Internet y la digitalización transformó la industria de la música. Aparece un nuevo formato de encapsulamiento de la información: pasamos del disco físico a un conjunto de bits que codifican información en forma de ficheros, en nuestro caso de música. A esto hay que unirle la creación de redes que permiten la comunicación total (hablar, compartir, conectar, etc). Ahora podemos transportar información de cualquier tipo a través de estas redes de forma simple, rápida y gratis. Esto supuso una tormenta perfecta para mucho sectores. En el caso de la música, la distribución masiva de música por redes descentralizadas y fuera del control de las discográficas. Después de muchos años de pagar el precio que las discográficas decidían por un producto que apenas sabías lo que contenía, se pasó a un escenario totalmente contrario: la anarquía, donde el contenido se distribuye por las redes de formas inmediata, gratis y conveniente. Una especie de “barra libre” que ha creado un entorno de abundancia de contenidos que ha comportado su banalización y devaluación. Son las épocas de los P2P como Napster que hoy han mutado en los torrents. La industria de la música entró en crisis de la que todavía no se ha recuperado. Desde el punto de vista del usuario y siendo cortoplacista (la anarquía no suele ser sostenible ya que elimina los incentivos a la creación) el escenario es ideal: toda la música que quieras, gratis. A esto le unimos el lanzamiento del iPod y los mp3, y la transformación del consumo de música es total.
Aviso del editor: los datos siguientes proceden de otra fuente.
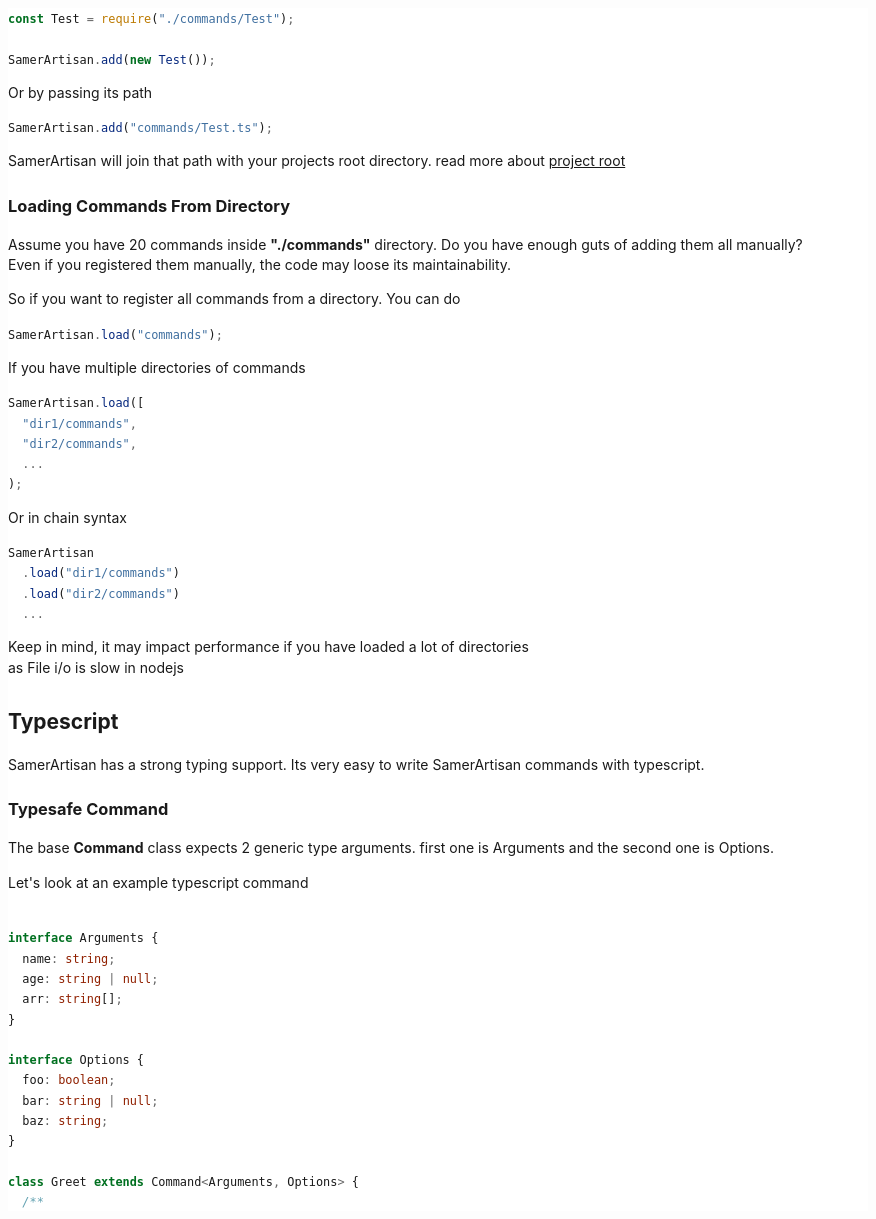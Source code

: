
 ```javascript
const Test = require("./commands/Test");

SamerArtisan.add(new Test());
```

Or by passing its path
```javascript
SamerArtisan.add("commands/Test.ts");
```

SamerArtisan will join that path with your projects root directory.
read more about [project root](#project-root)

### Loading Commands From Directory
Assume you have 20 commands inside **"./commands"** directory. Do you have enough guts of adding them all manually?  
Even if you registered them manually, the code may loose its maintainability.  

So if you want to register all commands from a directory. You can do
```javascript
SamerArtisan.load("commands");
```

If you have multiple directories of commands
```javascript
SamerArtisan.load([
  "dir1/commands",
  "dir2/commands",
  ...
);
```
Or in chain syntax
```javascript
SamerArtisan
  .load("dir1/commands")
  .load("dir2/commands")
  ...
```
Keep in mind, it may impact performance if you have loaded a lot of directories  
as File i/o is slow in nodejs

## Typescript
SamerArtisan has a strong typing support. Its very easy to write SamerArtisan commands with typescript.

### Typesafe Command
The base **Command** class expects 2 generic type arguments. first one is Arguments and the second one is Options.

Let's look at an example typescript command
```typescript

interface Arguments {
  name: string;
  age: string | null;
  arr: string[];
}

interface Options {
  foo: boolean;
  bar: string | null;
  baz: string;
}

class Greet extends Command<Arguments, Options> {
  /**
```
Han tenido que pasar unos cuantos años hasta que la situación parece tender a un equilibro, donde los los usuarios están dispuestos a pagar de alguna forma por la música (dinero o publicidad) y las discográficas obtienen un retorno por sus inversiones en autores, producción y promoción. De la mano del cloud computing, el aumento del ancho de banda de las conexiones a internet, el descenso de su precio y del almacenamiento en la nube, y la aparición de los dispositivos móviles, nace el streaming como nueva forma de consumo. Ahora mismo tenemos a nuestro alcance millones de canciones a un sólo click a cambio de un poco de publicidad o un precio irrisorio mensual. No más discos con sorpresa. No más tiendas, dependientes, hardware dedicado,etc. No más videotecas que ocupan medio salón. Todo lo que quieras disponible donde quieras y cuando quieras. Desde el punto de vista del usuario es la carta a los Reyes.



De todas formas, está por ver si el streaming es un negocio sostenible. Spotify el principal protagonista de este negocio, a pesar de ser un gran producto con más de 140 Mio de usuarios (de los cuáles 50 Mio son de pago) todavía no ha ganado dinero ningún año. Y ya son más de 8.



Otros competidores como Soundcloud acaba de anunciar el despido del 40% de su plantilla y sigue sin tener claro su modelo de ingresos. A Pandora o Tidal tampoco les va mucho mejor. Los únicos que no tienen la presión de obtener resultados financieros son las grandes plataformas como Apple, Amazon o Google cuyos servicios de música son uno más dentro de su plataformas y su peso específico en la cuentas de resultados es mínimo. Se pueden permitir el lujo de perder dinero durante mucho tiempo a cambio de mantener a los usuarios en sus ecosistemas. Siendo el streaming un servicio muy conveniente para los usuarios queda la duda si es sostenible financieramente.

Ahora ya no compramos música sino que pagamos por escucharla. Ya no ocupa espacio en nuestras librerías sino que está almacenada en alguna granja de servidores en algún lugar del planeta que desconocemos. Un cambio de modelo mental y de negocios muy profundo que ha podido ejecutarse gracias a las tecnologías digitales y computacionales. Un modelo que ha empoderado a los usuarios, pero en el que las discográficas como propietarias de los derechos siguen capturando gran parte del margen. Y en medio, los servicios de streaming luchando por ser rentables. Se han roto muchas de las restricciones anteriores pero se han creado nuevas.